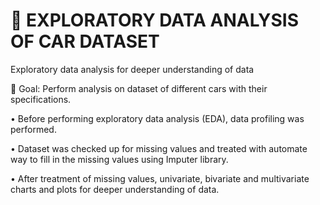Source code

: # 	EXPLORATORY DATA ANALYSIS OF CAR DATASET


Exploratory data analysis for deeper understanding of data


Goal: Perform analysis on dataset of different cars with their specifications.


•	Before performing exploratory data analysis (EDA), data profiling was performed.


•	Dataset was checked up for missing values and treated with automate way to fill in the missing values using Imputer library.


•	After treatment of missing values, univariate, bivariate and multivariate charts and plots for deeper understanding of data.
________________
AIM OF THE EXERCISE => What lines above mention "understanding"? Copy each one.

WRITTEN RESPONSE =>
Exploratory data analysis for deeper understanding of data
•	After treatment of missing values, univariate, bivariate and multivariate charts and plots for deeper understanding of data.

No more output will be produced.